送られてきた人材のほとんどがエリートではあるが、次男、三男といった本家のスペア的人材で、功績が無ければ出世できないが、そのきっかけすらも与えられてない状態だったが、三河開発で招集したことで、俺の下で働いたというキャリアが構築することができるし、氏真様は俺の下で働いた経験を今川にフィードバックすることを望んでいるので、将来の出世に繋がるのである。
そりゃ皆やる気になりますわ。
とりあえず年貢の徴税も無事に終わり、兵糧は残すが、それ以外の食料は商人達に売ってしまった。
米は普通に売れるが、じゃがいもや薩摩芋、とうもろこしなんかは価値が定まっていないため売ることができない。

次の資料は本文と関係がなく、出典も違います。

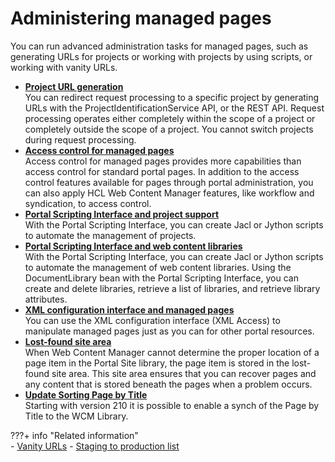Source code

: # Administering managed pages

You can run advanced administration tasks for managed pages, such as generating URLs for projects or working with projects by using scripts, or working with vanity URLs.

-   **[Project URL generation](wcm_mngpages_projectapi.md)**  
You can redirect request processing to a specific project by generating URLs with the ProjectIdentificationService API, or the REST API. Request processing operates either completely within the scope of a project or completely outside the scope of a project. You cannot switch projects during request processing.
-   **[Access control for managed pages](wcm_mngpages_access.md)**  
Access control for managed pages provides more capabilities than access control for standard portal pages. In addition to the access control features available for pages through portal administration, you can also apply HCL Web Content Manager features, like workflow and syndication, to access control.
-   **[Portal Scripting Interface and project support](wcm_mngpages_projectpsi.md)**  
With the Portal Scripting Interface, you can create Jacl or Jython scripts to automate the management of projects.
-   **[Portal Scripting Interface and web content libraries](wcm_mngpages_librarypsi.md)**  
With the Portal Scripting Interface, you can create Jacl or Jython scripts to automate the management of web content libraries. Using the DocumentLibrary bean with the Portal Scripting Interface, you can create and delete libraries, retrieve a list of libraries, and retrieve library attributes.
-   **[XML configuration interface and managed pages](wcm_mngpages_xmlaccess.md)**  
You can use the XML configuration interface (XML Access) to manipulate managed pages just as you can for other portal resources.
-   **[Lost-found site area](wcm_mngpages_lostfound.md)**  
When Web Content Manager cannot determine the proper location of a page item in the Portal Site library, the page item is stored in the lost-found site area. This site area ensures that you can recover pages and any content that is stored beneath the pages when a problem occurs.
- **[Update Sorting Page by Title](wcm_mngpages_sorting_pages.md)**  
Starting with version 210 it is possible to enable a synch of the Page by Title to the WCM Library.


???+ info "Related information"  
    -   [Vanity URLs](../../../../../../wcm_delivery/vanity_url/index.md)
    -   [Staging to production list](../../../../../../../deploy_dx/manage/staging_to_production/overview_of_staging_to_prod/dep_stage_check.md)


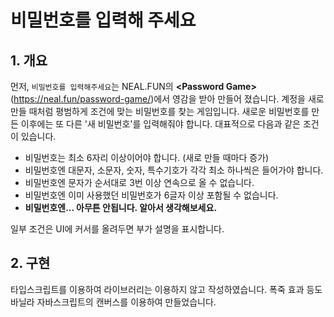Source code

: # 비밀번호를 입력해 주세요

## 1. 개요
먼저, `비밀번호를 입력해주세요`는 NEAL.FUN의 **\<Password Game\>**(<https://neal.fun/password-game/>)에서 영감을 받아 만들어 졌습니다. 계정을 새로 만들 때처럼 평범하게 조건에 맞는 비밀번호를 찾는 게임입니다. 새로운 비밀번호를 만든 이후에는 또 다른 '새 비밀번호'를 입력해줘야 합니다. 대표적으로 다음과 같은 조건이 있습니다.

- 비밀번호는 최소 6자리 이상이어야 합니다. (새로 만들 때마다 증가)
- 비밀번호엔 대문자, 소문자, 숫자, 특수기호가 각각 최소 하나씩은 들어가야 합니다.
- 비밀번호엔 문자가 순서대로 3번 이상 연속으로 올 수 없습니다.
- 비밀번호엔 이미 사용했던 비밀번호가 6글자 이상 포함될 수 없습니다.
- **비밀번호엔... 아무튼 안됩니다. 알아서 생각해보세요.**
  
일부 조건은 UI에 커서를 올려두면 부가 설명을 표시합니다.
  
## 2. 구현
타입스크립트를 이용하여 라이브러리는 이용하지 않고 작성하였습니다. 폭죽 효과 등도 바닐라 자바스크립트의 캔버스를 이용하여 만들었습니다.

なので俺は今年の借金の利息を商人達に返済すると、更に借金をして酒の増産を指令。
少名古根こと少名が待ってましたとばかりに酒造りの技術を教えた者達が俺が借金して建てた酒蔵を借りて酒屋を開き、酒を作り始める。
寺の方から酒の利権侵害では無いのかと抗議が来たが、作っている酒の種類や原料が違うから酒座の利権には抵触しない、なんなら焼酎座という蒸留酒を扱う座を俺の権限で新しく酒屋を開いた面々に座の仲間を示す証拠である株を買い取らせ、別の座(商業組合)を作らせてしまった。
既存のどぶろくばかり作っている寺達は米の多く採れる尾張には安さで負けるし、駿河には質で負ける。
商人の行き来が増えて両国の酒は三河でも飲めるとなれば、質の悪く、それでいて高い三河のどぶろくは売れなくなるだろう。
寺の資金力を削るにちょうどよいし、俺が岡﨑城に入り、媚を売ってきた寺には事前に情報を流していたので、焼酎座にも加入している。
株を持っていれば商売ができるので、まだ作れる人員が居ないなら他所から仕入れて売れば良いし、株仲間ということで弟子を送り込むこともできる。
寺の間でも格差が出れば俺を恨むより出し抜いた同業者の方を妬むのが人間ってものだ。
寺を分割統治できれば幸いである。
それにここで追い打ちを掛ける。
尾張ですっかり有名になったうどんと駿河の蕎麦……両国から人員を呼んでうどん屋と蕎麦屋を暖簾分けさせて小麦と蕎麦の需要増加も狙う。
更に更に、沢山増えた管狐達に指示を出して、格安で多月の村で採れる新しい野菜類を使った料理屋を開かせ、作り方を公開するというのでかぼちゃや人参を食べる文化を根付かせていく。
「さて、これで少しでも食の多様化が進めば良いが……あとは肉を食べたいなぁ……信長様と狩りした鹿肉美味かったなぁ」
俺は鶏を飼育して食べることができないか家臣に相談するのだったが、神聖な鶏を食べるなんてと止められてしまうのだった。